(Items listed in a dataset)
____
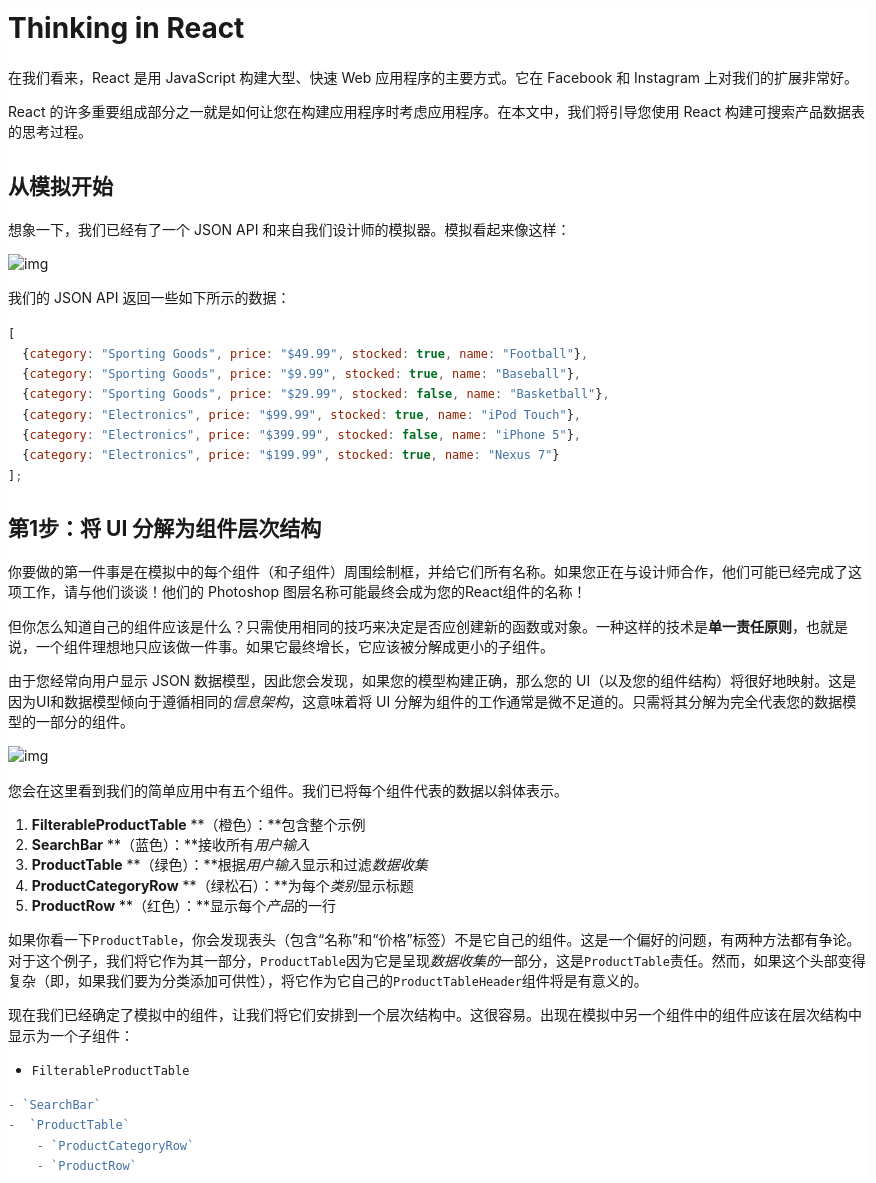 # Thinking in React

在我们看来，React 是用 JavaScript 构建大型、快速 Web 应用程序的主要方式。它在 Facebook 和 Instagram 上对我们的扩展非常好。

React 的许多重要组成部分之一就是如何让您在构建应用程序时考虑应用程序。在本文中，我们将引导您使用 React 构建可搜索产品数据表的思考过程。

## 从模拟开始

想象一下，我们已经有了一个 JSON API 和来自我们设计师的模拟器。模拟看起来像这样：

![img](https://ask.qcloudimg.com/http-save/devdocs/lvliybvgkx.png)

我们的 JSON API 返回一些如下所示的数据：

```javascript
[
  {category: "Sporting Goods", price: "$49.99", stocked: true, name: "Football"},
  {category: "Sporting Goods", price: "$9.99", stocked: true, name: "Baseball"},
  {category: "Sporting Goods", price: "$29.99", stocked: false, name: "Basketball"},
  {category: "Electronics", price: "$99.99", stocked: true, name: "iPod Touch"},
  {category: "Electronics", price: "$399.99", stocked: false, name: "iPhone 5"},
  {category: "Electronics", price: "$199.99", stocked: true, name: "Nexus 7"}
];
```

## 第1步：将 UI 分解为组件层次结构

你要做的第一件事是在模拟中的每个组件（和子组件）周围绘制框，并给它们所有名称。如果您正在与设计师合作，他们可能已经完成了这项工作，请与他们谈谈！他们的 Photoshop 图层名称可能最终会成为您的React组件的名称！

但你怎么知道自己的组件应该是什么？只需使用相同的技巧来决定是否应创建新的函数或对象。一种这样的技术是**单一责任原则**，也就是说，一个组件理想地只应该做一件事。如果它最终增长，它应该被分解成更小的子组件。

由于您经常向用户显示 JSON 数据模型，因此您会发现，如果您的模型构建正确，那么您的 UI（以及您的组件结构）将很好地映射。这是因为UI和数据模型倾向于遵循相同的*信息架构*，这意味着将 UI 分解为组件的工作通常是微不足道的。只需将其分解为完全代表您的数据模型的一部分的组件。

![img](https://ask.qcloudimg.com/http-save/devdocs/okjkkbz29h.png)

您会在这里看到我们的简单应用中有五个组件。我们已将每个组件代表的数据以斜体表示。

1. **FilterableProductTable** **（橙色）：**包含整个示例
2. **SearchBar** **（蓝色）：**接收所有*用户输入*
3. **ProductTable** **（绿色）：**根据*用户输入*显示和过滤*数据收集*
4. **ProductCategoryRow** **（绿松石）：**为每个*类别*显示标题
5. **ProductRow** **（红色）：**显示每个*产品*的一行

如果你看一下`ProductTable`，你会发现表头（包含“名称”和“价格”标签）不是它自己的组件。这是一个偏好的问题，有两种方法都有争论。对于这个例子，我们将它作为其一部分，`ProductTable`因为它是呈现*数据收集的*一部分，这是`ProductTable`责任。然而，如果这个头部变得复杂（即，如果我们要为分类添加可供性），将它作为它自己的`ProductTableHeader`组件将是有意义的。

现在我们已经确定了模拟中的组件，让我们将它们安排到一个层次结构中。这很容易。出现在模拟中另一个组件中的组件应该在层次结构中显示为一个子组件：

- `FilterableProductTable`

```js
- `SearchBar`
-  `ProductTable`
    - `ProductCategoryRow`
    - `ProductRow`
```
____
**Work order**
Look at the records above. Copy every line where the string "price" occurs.

**Task solution**
  {category: "Sporting Goods", price: "$49.99", stocked: true, name: "Football"},
  {category: "Sporting Goods", price: "$9.99", stocked: true, name: "Baseball"},
  {category: "Sporting Goods", price: "$29.99", stocked: false, name: "Basketball"},
  {category: "Electronics", price: "$99.99", stocked: true, name: "iPod Touch"},
  {category: "Electronics", price: "$399.99", stocked: false, name: "iPhone 5"},
  {category: "Electronics", price: "$199.99", stocked: true, name: "Nexus 7"}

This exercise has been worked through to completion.